Warum Salamander können, was Menschen nicht können
Wenn man verstehen möchte, weshalb diese Untersuchung so interessant ist, muss man zunächst auf Tiere wie den Axolotl schauen. Der mexikanische Salamander hat Fähigkeiten, die aus Sicht der Medizin fast unwirklich erscheinen. Verliert er ein Bein, bildet sich nicht bloß eine Narbe. Stattdessen entsteht an der Wunde eine Ansammlung regenerationsfähiger Zellen, ein sogenanntes Blastem. Aus diesem Blastem können dann wieder Knochen, Muskeln, Haut, Blutgefäße, Nerven und Gelenke entstehen. Der Salamander repariert die Verletzung nicht nur – er baut das Verlorene praktisch neu.
Bei Säugetieren läuft derselbe Vorgang normalerweise völlig anders ab. Unser Körper setzt auf Geschwindigkeit: Wunde schließen, Blutung stoppen, Infektionen vermeiden, Gewebe stabilisieren. Das rettet Leben, hinterlässt aber häufig Narben und dauerhaft verlorene Funktionen. Gerade dieses Prinzip wollten die Forscher durchbrechen. Denn auch bei Mäusen gibt es Unterschiede: Während die äußerste Spitze eines Nagelglieds unter bestimmten Bedingungen noch begrenzt nachwachsen kann, endet eine weiter oben liegende Amputation normalerweise mit Fibrose – also mit Narbenbildung. Hier setzten die Wissenschaftler an.
Eine Mauszehe statt einer Narbe
Die Wissenschaftler amputierten erwachsenen Mäusen einen Teil einer Zehe und ließen die Wunde zunächst heilen. Erst nachdem sich die Haut geschlossen hatte, griffen sie ein. In diesem Moment stand das Gewebe gewissermaßen an einer Weggabelung: Entweder es würde endgültig vernarben – oder es ließe sich möglicherweise noch in eine andere Richtung lenken. Zunächst brachten die Forscher einen winzigen Träger mit dem Wachstumsfaktor FGF2 in die Wunde ein. Dieses Protein sorgte nicht einfach dafür, dass ein Knochen wieder nachwuchs. Seine wichtigere Aufgabe bestand darin, die Zellen an der Verletzung aus dem üblichen Narbenmodus herauszuführen. Statt dichtes, funktionsarmes Ersatzgewebe zu bilden, entstand wie bei einem Axolotl eine blastemartige Struktur – eine Ansammlung von Zellen, die wieder auf Wachstum und Umbau eingestellt waren.

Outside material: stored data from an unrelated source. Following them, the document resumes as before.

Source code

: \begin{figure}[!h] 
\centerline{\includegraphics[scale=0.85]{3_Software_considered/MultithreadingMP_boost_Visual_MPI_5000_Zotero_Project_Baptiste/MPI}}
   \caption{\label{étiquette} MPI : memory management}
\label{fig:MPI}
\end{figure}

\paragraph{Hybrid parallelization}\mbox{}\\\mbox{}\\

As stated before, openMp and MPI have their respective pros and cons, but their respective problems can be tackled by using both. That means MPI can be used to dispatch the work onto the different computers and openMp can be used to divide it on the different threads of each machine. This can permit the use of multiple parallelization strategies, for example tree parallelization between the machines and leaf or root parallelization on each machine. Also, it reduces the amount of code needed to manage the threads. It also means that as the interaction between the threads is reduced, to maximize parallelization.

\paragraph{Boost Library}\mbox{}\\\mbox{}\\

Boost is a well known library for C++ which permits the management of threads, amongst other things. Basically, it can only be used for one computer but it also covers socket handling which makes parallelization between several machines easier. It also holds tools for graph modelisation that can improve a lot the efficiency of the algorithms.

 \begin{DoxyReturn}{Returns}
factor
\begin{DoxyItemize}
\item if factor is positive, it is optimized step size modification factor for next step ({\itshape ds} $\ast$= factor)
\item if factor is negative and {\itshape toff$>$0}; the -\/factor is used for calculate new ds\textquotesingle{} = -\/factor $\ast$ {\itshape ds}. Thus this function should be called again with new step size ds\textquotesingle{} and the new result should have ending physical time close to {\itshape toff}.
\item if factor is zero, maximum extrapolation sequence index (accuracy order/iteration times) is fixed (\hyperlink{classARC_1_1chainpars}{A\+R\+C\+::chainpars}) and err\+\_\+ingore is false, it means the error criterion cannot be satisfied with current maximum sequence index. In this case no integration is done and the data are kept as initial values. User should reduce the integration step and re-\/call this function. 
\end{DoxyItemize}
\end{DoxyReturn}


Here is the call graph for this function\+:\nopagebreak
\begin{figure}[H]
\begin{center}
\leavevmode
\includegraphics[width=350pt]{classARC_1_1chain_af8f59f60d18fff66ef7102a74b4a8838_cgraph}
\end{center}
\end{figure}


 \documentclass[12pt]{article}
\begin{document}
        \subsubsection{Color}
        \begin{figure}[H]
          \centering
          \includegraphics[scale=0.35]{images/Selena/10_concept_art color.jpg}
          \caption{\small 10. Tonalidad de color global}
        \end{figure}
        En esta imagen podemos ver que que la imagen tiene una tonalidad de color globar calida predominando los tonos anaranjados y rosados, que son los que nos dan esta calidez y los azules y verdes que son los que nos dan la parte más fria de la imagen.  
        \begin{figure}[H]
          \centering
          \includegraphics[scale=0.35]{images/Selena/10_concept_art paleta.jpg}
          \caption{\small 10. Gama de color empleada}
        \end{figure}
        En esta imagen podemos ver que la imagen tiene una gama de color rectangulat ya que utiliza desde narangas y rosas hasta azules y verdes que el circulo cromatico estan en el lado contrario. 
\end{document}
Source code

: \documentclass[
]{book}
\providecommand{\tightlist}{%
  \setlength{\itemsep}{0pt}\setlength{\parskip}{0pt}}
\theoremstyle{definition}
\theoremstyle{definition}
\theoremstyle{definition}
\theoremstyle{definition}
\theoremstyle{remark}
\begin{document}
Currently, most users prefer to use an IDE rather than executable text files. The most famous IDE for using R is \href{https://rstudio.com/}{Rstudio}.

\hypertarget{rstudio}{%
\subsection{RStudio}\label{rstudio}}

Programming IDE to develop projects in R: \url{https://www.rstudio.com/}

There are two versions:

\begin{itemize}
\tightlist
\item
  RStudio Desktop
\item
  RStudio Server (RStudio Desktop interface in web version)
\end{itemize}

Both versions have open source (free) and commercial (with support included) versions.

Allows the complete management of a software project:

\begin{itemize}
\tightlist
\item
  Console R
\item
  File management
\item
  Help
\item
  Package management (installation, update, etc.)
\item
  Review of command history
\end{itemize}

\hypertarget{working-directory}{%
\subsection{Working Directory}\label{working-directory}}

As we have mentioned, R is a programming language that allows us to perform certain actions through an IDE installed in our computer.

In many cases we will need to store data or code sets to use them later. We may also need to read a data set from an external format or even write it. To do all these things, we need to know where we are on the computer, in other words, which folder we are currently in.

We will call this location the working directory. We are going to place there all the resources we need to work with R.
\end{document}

Einige Tage später folgte der zweite Schritt. Nun kam BMP2 zum Einsatz, ein Signalstoff, der in der Medizin bereits wegen seiner Bedeutung für die Knochenbildung bekannt ist. Aber BMP2 allein genügt nicht, um aus einer Amputationswunde einen neuen Finger zu machen. Erst weil FGF2 vorher die Wundzellen in einen regenerationsfähigen Zustand versetzt hatte, konnte BMP2 ihnen offenbar eine neue Aufgabe geben: verloren gegangene Strukturen wieder aufzubauen. Die Reihenfolge war entscheidend. Beide Stoffe gleichzeitig einzusetzen, brachte nicht denselben Erfolg. Denn erst musste der Körper davon abgehalten werden, die Verletzung zu vernarben, bevor er den Impuls erhielt, mit dem Wiederaufbau des verlorenen Materials zu beginnen.
Der Körper kennt den Bauplan offenbar noch
Nach der Behandlung bildeten sich bei den Mäusen Teile des amputierten Zehenabschnitts erneut aus. Die Forscher beobachteten dabei die Regeneration eines distalen Knochenstücks und fanden zudem Hinweise auf die Bildung einer Wachstumszone, wie sie auch während der embryonalen Entwicklung von Knochen vorkommt. Parallel entstand ein Gelenkkomplex, zu dem auch Strukturen aus Sehnen, Bändern und ein kleiner, sesambeinähnlicher Knochen gehörten.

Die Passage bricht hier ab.